> Input:
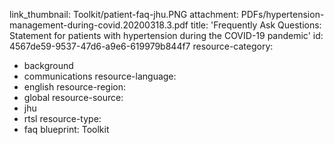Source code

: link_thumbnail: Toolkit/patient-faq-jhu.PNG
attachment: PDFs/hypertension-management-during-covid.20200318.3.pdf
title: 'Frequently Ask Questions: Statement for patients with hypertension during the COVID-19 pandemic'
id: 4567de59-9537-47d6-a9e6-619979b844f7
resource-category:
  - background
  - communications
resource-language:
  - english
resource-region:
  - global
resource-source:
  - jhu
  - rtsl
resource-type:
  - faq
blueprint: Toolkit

...

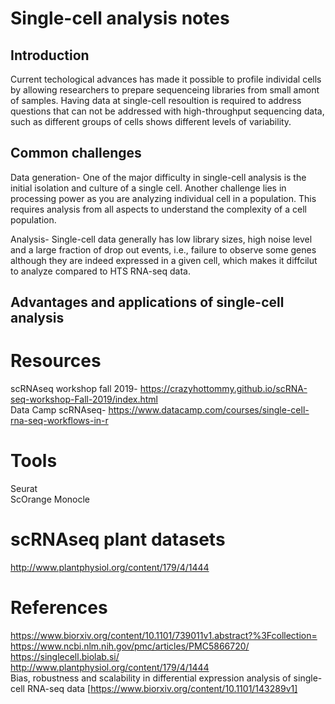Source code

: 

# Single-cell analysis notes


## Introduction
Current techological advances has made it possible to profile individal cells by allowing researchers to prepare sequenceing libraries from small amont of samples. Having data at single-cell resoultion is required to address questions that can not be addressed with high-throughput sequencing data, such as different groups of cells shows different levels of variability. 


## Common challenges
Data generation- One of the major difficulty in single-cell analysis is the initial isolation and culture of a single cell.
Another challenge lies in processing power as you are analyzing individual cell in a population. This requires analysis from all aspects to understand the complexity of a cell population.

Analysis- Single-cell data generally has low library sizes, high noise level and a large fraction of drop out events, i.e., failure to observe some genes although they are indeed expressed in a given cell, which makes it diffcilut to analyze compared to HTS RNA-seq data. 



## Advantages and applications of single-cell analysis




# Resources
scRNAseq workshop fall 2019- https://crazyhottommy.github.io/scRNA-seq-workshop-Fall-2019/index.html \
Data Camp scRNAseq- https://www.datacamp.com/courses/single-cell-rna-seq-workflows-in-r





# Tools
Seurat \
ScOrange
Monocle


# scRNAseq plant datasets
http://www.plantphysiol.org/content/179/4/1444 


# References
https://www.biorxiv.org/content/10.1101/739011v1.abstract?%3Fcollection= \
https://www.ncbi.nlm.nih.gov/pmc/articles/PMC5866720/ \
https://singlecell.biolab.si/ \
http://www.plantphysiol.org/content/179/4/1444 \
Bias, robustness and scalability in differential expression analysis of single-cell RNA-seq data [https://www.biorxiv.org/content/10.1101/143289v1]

> The task: Where a line of the records has the string "hypertension", copy that line.

> Response area:
attachment: PDFs/hypertension-management-during-covid.20200318.3.pdf
title: 'Frequently Ask Questions: Statement for patients with hypertension during the COVID-19 pandemic'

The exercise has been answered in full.